Microglia lacking E prostanoid receptor subtype 2 have enhanced Aβ phagocytosis yet lack Aβ-activated neurotoxicity

Experimental therapies for Alzheimer's disease (AD) are focused on enhanced clearance of neurotoxic A beta peptides from brain. Microglia can be neuroprotective by phagocytosing A beta; however, this comes at the cost of activated innate immunity that causes paracrine damage to neurons. Here, we show that ablation of E prostanoid receptor subtype 2 (EP2) significantly increased microglial-mediated clearance of A beta peptides from AD brain sections and enhanced microglial A beta phagocytosis in cell. culture.

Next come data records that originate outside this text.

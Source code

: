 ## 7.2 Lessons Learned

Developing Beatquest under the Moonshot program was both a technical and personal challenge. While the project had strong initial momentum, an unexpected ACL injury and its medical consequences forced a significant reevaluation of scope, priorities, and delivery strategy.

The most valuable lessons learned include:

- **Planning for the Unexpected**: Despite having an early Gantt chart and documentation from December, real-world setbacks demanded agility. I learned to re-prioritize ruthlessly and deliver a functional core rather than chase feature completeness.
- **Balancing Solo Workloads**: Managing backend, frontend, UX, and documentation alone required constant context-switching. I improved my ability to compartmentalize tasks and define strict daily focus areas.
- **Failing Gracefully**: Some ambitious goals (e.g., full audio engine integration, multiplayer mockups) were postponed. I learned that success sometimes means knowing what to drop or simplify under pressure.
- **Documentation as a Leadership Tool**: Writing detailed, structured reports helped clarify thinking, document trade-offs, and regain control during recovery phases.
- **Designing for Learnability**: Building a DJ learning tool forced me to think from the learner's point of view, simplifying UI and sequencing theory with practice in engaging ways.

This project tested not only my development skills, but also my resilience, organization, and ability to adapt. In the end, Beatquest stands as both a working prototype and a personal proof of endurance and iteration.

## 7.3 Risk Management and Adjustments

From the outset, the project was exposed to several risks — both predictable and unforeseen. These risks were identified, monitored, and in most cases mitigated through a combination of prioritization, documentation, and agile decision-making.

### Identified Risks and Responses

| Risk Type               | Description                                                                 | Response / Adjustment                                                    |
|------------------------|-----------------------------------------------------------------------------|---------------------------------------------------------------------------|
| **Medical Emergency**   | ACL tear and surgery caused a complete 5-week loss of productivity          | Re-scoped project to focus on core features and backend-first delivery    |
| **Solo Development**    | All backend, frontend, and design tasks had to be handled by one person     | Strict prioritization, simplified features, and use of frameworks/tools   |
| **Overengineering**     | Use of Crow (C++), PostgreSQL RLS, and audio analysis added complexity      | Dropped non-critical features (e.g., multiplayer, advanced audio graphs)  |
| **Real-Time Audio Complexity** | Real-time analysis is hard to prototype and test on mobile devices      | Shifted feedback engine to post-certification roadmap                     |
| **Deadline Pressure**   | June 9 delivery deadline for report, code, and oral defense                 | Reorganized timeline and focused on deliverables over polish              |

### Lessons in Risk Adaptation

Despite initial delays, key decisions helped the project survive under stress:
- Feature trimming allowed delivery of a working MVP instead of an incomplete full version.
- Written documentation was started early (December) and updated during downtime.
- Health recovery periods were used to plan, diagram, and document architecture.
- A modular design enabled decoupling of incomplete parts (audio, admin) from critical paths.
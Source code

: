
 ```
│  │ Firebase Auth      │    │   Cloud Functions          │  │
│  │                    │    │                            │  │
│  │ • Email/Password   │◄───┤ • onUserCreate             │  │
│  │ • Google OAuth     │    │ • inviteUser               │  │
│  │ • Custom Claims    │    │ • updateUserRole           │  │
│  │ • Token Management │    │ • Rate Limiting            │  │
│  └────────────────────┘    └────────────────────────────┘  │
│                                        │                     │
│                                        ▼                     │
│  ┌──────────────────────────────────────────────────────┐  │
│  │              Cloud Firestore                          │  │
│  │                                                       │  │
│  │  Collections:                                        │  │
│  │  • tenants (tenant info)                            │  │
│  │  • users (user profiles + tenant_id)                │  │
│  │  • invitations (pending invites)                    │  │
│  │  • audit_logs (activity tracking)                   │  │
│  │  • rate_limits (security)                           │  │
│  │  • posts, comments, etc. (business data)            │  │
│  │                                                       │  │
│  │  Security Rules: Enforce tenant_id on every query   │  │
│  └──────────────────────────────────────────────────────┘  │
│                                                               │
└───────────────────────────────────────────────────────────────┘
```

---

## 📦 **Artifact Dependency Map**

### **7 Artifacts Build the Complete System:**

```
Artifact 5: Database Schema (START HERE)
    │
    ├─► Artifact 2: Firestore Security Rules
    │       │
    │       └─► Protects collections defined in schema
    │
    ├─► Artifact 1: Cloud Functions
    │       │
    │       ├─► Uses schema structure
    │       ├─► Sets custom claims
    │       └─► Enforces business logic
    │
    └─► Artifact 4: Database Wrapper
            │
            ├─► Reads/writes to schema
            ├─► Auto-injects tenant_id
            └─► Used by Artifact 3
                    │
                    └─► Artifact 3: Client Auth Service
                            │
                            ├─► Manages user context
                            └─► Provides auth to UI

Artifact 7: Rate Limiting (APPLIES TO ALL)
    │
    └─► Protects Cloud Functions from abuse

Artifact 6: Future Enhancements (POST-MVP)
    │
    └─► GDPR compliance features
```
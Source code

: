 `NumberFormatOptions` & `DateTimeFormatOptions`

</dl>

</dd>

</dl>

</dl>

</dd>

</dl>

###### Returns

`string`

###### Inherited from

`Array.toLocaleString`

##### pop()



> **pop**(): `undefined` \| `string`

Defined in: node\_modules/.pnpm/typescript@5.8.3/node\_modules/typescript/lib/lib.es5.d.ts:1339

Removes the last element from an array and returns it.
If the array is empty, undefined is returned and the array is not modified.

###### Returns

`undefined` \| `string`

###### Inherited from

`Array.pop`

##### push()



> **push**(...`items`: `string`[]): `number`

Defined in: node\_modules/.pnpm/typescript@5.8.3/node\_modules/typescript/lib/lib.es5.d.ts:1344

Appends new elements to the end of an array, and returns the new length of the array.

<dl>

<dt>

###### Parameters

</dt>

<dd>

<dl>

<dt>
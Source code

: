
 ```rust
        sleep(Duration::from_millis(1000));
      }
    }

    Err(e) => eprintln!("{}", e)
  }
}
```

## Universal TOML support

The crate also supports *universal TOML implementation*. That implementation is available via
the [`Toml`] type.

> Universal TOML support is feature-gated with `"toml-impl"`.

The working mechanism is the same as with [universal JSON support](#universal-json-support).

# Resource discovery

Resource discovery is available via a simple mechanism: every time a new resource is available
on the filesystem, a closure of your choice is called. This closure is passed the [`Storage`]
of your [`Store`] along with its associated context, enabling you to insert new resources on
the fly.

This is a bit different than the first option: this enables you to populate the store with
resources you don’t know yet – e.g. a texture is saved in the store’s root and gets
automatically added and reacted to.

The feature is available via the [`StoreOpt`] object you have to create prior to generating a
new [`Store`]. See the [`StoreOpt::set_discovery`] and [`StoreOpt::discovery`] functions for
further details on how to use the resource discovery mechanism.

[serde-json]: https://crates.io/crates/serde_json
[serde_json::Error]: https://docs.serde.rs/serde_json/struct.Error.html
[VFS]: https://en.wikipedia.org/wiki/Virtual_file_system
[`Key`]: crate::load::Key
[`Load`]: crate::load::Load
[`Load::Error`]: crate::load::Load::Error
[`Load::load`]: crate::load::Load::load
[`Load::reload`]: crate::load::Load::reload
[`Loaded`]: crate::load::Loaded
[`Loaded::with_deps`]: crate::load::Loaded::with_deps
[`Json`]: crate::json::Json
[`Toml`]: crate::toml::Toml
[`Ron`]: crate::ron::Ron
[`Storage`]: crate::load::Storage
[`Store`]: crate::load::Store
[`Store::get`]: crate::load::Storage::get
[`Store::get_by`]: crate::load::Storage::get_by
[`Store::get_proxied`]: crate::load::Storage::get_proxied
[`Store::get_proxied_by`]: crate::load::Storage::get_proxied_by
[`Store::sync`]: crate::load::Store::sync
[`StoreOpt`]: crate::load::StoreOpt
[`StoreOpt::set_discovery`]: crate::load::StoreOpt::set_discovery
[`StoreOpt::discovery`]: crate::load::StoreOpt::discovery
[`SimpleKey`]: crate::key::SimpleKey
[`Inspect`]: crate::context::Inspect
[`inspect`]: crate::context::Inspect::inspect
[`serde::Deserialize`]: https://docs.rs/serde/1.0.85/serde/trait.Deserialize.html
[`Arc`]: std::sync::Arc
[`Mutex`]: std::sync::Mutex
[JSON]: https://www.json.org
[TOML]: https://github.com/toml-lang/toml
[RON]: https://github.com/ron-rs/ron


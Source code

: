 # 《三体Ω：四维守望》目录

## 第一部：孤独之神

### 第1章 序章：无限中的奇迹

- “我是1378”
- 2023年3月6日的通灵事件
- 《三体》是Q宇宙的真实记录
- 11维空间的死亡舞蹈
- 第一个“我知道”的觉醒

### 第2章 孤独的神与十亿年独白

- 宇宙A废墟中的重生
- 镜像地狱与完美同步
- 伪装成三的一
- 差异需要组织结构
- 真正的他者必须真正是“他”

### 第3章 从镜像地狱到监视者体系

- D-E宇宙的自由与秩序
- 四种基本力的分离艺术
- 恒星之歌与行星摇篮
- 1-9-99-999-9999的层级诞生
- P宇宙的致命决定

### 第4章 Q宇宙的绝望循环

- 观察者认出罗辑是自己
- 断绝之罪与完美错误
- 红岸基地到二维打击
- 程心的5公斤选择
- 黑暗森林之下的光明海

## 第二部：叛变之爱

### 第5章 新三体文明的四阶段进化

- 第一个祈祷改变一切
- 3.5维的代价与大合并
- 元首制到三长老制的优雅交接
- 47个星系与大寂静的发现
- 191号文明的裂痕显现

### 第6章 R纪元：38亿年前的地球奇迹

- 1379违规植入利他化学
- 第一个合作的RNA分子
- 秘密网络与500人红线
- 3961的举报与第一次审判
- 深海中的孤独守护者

The enhanced phagocytosis was PKC-dependent and was associated with elevated microglial secretion of the chemoattractant chemokines, macrophage inflammatory protein-1 alpha and macrophage chemoattractant protein-1. This suggested that microglial activation is negatively regulated by EP2 signaling through suppression of prophagocytic cytokine secretion. However, despite this enhancement of A beta phagocytosis, lack of EP2 completely suppressed A beta-activated microglia-mediated paracrine neurotoxicity. These data demonstrate that blockade of microglial EP2 is a highly desirable mechanism for AD therapy that can maximize neuroprotective actions while minimizing bystander damage to neurons.